There are some places that become etched into our memories. 

I am sure we can all remember the place where we were proposed to or exactly where we heard the news that we were expecting our first child. It is therefore startling that we have somehow forgotten the location where the most significant Jewish event took place – the giving of the Torah? Why didn’t the Jewish sages preserve the whereabouts of Mount Sinai? 

There is only one time in the Tanach that we read about someone returning to Mount Sinai following the Jewish entry into the Promised Land. 

The Book of Kings relates how hundreds of years following the revelation at Sinai, the Prophet Elijah took refuge inside a cave on “the mountain of G-d, Horeb” (Kings I, 19) while fleeing the wicked Queen Jezebel. The following day the word of G-d came to him: “What are you doing here, Elijah?”

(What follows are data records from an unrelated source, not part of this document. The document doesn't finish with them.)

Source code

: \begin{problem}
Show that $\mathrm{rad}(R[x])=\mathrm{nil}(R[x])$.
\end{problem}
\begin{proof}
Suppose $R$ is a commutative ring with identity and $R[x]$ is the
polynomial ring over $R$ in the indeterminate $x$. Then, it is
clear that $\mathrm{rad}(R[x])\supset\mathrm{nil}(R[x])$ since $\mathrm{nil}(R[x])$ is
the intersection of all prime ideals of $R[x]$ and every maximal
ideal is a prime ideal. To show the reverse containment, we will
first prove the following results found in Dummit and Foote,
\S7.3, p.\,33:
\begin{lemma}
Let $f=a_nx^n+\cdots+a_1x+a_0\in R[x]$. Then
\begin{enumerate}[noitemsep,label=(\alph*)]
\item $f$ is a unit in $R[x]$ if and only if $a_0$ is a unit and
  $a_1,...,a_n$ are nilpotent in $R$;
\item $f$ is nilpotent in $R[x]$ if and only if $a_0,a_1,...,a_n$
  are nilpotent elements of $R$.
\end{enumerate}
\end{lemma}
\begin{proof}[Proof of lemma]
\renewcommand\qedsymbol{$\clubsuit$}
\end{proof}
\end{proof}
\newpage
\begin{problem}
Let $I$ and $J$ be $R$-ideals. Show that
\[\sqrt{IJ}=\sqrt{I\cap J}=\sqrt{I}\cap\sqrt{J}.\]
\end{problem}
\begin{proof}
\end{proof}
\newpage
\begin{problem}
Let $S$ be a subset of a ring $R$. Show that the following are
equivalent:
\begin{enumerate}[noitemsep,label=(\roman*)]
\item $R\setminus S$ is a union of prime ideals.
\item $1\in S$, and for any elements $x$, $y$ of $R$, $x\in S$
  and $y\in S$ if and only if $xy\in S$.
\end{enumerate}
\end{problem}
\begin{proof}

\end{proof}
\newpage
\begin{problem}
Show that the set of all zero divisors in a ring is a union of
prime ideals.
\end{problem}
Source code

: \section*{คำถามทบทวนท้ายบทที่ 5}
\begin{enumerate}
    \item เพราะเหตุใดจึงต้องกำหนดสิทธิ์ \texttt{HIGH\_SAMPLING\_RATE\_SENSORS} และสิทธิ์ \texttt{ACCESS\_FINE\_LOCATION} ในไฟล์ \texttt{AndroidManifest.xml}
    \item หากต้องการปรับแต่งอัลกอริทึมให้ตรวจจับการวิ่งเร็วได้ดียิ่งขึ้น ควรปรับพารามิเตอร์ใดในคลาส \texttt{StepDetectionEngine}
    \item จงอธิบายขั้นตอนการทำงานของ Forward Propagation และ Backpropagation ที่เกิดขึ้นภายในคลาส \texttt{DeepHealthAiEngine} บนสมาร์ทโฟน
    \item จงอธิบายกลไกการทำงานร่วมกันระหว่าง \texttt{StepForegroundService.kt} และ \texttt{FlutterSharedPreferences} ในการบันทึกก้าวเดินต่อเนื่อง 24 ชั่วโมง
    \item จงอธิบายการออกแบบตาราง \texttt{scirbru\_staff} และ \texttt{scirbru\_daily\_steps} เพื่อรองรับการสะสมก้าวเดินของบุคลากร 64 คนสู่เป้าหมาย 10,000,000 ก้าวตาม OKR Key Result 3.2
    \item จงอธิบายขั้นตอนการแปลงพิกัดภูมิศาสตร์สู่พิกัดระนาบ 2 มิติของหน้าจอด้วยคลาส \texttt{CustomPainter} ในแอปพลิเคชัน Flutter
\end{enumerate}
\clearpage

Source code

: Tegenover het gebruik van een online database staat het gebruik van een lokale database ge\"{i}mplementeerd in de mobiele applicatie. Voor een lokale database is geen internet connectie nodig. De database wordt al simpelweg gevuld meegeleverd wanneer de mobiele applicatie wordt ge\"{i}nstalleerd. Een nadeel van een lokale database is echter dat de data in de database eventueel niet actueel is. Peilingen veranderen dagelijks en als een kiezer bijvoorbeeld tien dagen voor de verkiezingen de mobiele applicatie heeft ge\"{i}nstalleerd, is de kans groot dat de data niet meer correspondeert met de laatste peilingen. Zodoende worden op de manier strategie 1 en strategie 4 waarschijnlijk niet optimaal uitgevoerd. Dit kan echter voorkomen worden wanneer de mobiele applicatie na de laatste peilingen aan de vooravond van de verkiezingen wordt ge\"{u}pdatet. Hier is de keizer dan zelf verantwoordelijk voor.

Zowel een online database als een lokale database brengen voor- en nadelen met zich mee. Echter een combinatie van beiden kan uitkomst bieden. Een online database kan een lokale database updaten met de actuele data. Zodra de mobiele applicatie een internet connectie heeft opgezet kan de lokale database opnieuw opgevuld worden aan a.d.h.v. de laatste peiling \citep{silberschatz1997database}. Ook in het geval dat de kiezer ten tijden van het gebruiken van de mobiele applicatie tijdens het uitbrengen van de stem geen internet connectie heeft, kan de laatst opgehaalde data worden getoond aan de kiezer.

Elijah then opened up about his plight and the sorry state of the Jewish people. G-d asked him to step outside and stand on top of the mountain. He had a vision:

“Behold! G-d passed, and a great and strong wind splitting mountains and shattering boulders before G-d—but G-d was not in the wind. And after the wind, an earthquake—but G-d was not in the earthquake. After the earthquake, fire—but G-d was not in the fire. And after the fire, a still small sound. And as Elijah heard, he wrapped his face in his mantle, and he went out and stood at the entrance to the cave, and behold a voice came to him and [again] said:

“What are you doing here, Elijah?” G-d then told Elijah to return to his people.

What do we see from this episode? 

Mount Sinai was indeed a place of great drama and vision, yet the holiness that descended upon it didn’t remain. Elijah was sent home. Because G-d’s holiness isn’t in the great noises and rumbling earthquakes of life. Rather, He is to be found in the small stuff of our humble, day-to-day actions. We don’t have to be at Sinai to experience G-d, rather we can have holy moments in any place at any time. Indeed this is our challenge: To turn every place we encounter into a Mount Sinai!

Wishing you a Shabbat Shalom and looking forward to greeting you in Shul over Shabbat!